Controlling Type 2 Diabetes With Lifestyle

By Greatorex, Susan

People who have type 2 diabetes can sometimes control their condition with diet and exercise, and avoid medication or reduce the dose they take. Even if you need medication to help control your diabetes, following a healthy meal plan and getting regular physical activity can help with control.

A healthy lifestyle will help you attain and maintain a healthy weight, manage your blood glucose level, lower blood pressure if you have high blood pressure, reduce stress and improve your mood.

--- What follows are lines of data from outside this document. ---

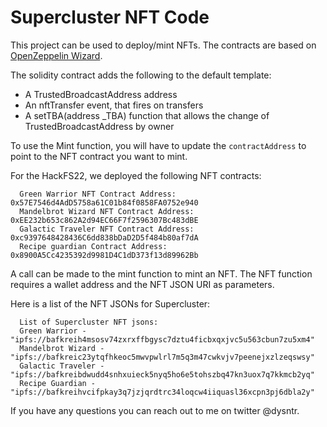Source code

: # Supercluster NFT Code

This project can be used to deploy/mint NFTs. The contracts are based on [OpenZeppelin Wizard](https://docs.openzeppelin.com/contracts/4.x/wizard).

The solidity contract adds the following to the default template:

- A TrustedBroadcastAddress address
- An nftTransfer event, that fires on transfers
- A setTBA(address \_TBA) function that allows the change of TrustedBroadcastAddress by owner

To use the Mint function, you will have to update the `contractAddress` to point to the NFT contract you want to mint.

For the HackFS22, we deployed the following NFT contracts:

```
  Green Warrior NFT Contract Address: 0x57E7546d4AdD5758a61C01b84f0858FA0752e940
  Mandelbrot Wizard NFT Contract Address: 0xEE232b653c862A2d94EC66F7f2596307Bc483dBE
  Galactic Traveler NFT Contract Address: 0xc9397648428436C6dd838bDaD2D5f484b80af7dA
  Recipe guardian Contract Address: 0x8900A5Cc4235392d9981D4C1dD373f13d89962Bb
```

A call can be made to the mint function to mint an NFT. The NFT function requires a wallet address and the NFT JSON URI as parameters.

Here is a list of the NFT JSONs for Supercluster:

```
  List of Supercluster NFT jsons:
  Green Warrior - "ipfs://bafkreih4msosv74zxrxffbgysc7dztu4ficbxqxjvc5u563cbun7zu5xm4"
  Mandelbrot Wizard - "ipfs://bafkreic23ytqfhkeoc5mwvpwlrl7m5q3m47cwkvjv7peenejxzlzeqswsy"
  Galactic Traveler - "ipfs://bafkreibdwudd4snhxuieck5nyq5ho6e5tohszbq47kn3uox7q7kkmcb2yq"
  Recipe Guardian - "ipfs://bafkreihvcifpkay3q7jzjqrdtrc34loqcw4iiquasl36xcpn3pj6dbla2y"
```

If you have any questions you can reach out to me on twitter @dysntr.
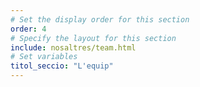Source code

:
 ```yaml
---
# Set the display order for this section
order: 4
# Specify the layout for this section
include: nosaltres/team.html
# Set variables
titol_seccio: "L'equip"
---
```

According to the American Diabetes Association (ADA), people with type 2 diabetes need to be aware of their total daily caloric intake. They also need to make sure they get appropriate amounts of carbohydrates, protein and fat, and adequate amounts of vitamins and minerals each day.

Here are healthy eating tips from the ADA:

  • Eat a wide variety of foods each day. Try new foods and eat a variety of foods within each section of the U.S. Department of Agriculture's My Pyramid food plan. Visit the USDA website at for more information.

  • Eat foods that are high in fiber. These include whole grains, fruits and vegetables.

  • Eat less fat. Fats, particularly saturated fats and cholesterol, increase the risk for heart disease. Having type 2 diabetes puts you at greater risk for heart disease.

  • Use less added sugar. You don't have to give up dessert if you have type 2 diabetes, but you should practice moderation. Many sugar-free, low-calorie and low-fat desserts are available.

  • Don’t salt your food. When shopping or eating out, choose foods that are lower in sodium. Most of your daily sodium intake comes from processed foods.

  • Engage in moderate to vigorous physically activity daily. Try to get at least 30 to 60 minutes of moderate exercise each day, which can help with weight management and blood sugar control. Your exercise program should include aerobic exercise, activities that increases your heart and breathing rates; strength training; and stretching exercises to increase your flexibility. Check with your health care provider before starting an exercise program.

  • If your doctor has prescribed medications for you to take, it's important to balance the foods you eat with your medications and exercise to help maintain and manage blood sugar levels. Your doctor or dietitian can help you design a meal plan that works best for you and your lifestyle.

Five days of tasty meals

Here's an example of a meal plan for people trying to control their weight or type 2 diabetes. Be sure to consult with your doctor or dietitian for the best meal plan for you:


Breakfast: 2 small blueberry pancakes (1 starch, 1 fat, 1 fruit). Add less than a teaspoon of light tub margarine and 2 tablespoons sugar-free syrup, which don't count.

Mid-morning snack: 2 small tangerines (1 fruit), 1 cup plain fat-free yogurt (1 milk).

Lunch: Chef's salad: lettuce, tomato, cucumbers, onions, red pepper, topped with 1 ounce turkey, 1 hard-cooked egg, 1 ounce low-fat cheddar cheese (3 vegetable, 1 meat). Add 4 crisp bread sticks (2 starch).

Mid-afternoon snack: 3 cups microwave popcorn (1 starch, 1 fat). 1 cup reduced-calorie cranberry juice cocktail (1 fruit).

Dinner: 3-ounce top-grade steak (1 meat) with 1/2 cup steamed spinach, roasted Vidalia onion, carrots, zucchini and red pepper strips (3 vegetable); add 1 teaspoon olive oil. Large slice of bakery whole-grain bread (2 starch).

Evening snack: Sugar-free gelatin with 1 cup raspberries, topped with yogurt (1 fruit).


Breakfast: 1/2 grapefruit, cereal, 1 cup skim milk (1 starch, 1 milk, 1 fruit).

Mid-morning snack: 4-ounce orange juice (1 fruit).

Lunch: Omelet of 1/2 cup egg substitute and 1 ounce low-fat cheese, chopped vegetables (1 meat, 1 vegetable), baked "home-fry" style potatoes with onions (1 starch), 2 slices rye toast (2 starch) with 1 teaspoon reduced fat margarine and 2 teaspoons low-sugar jam.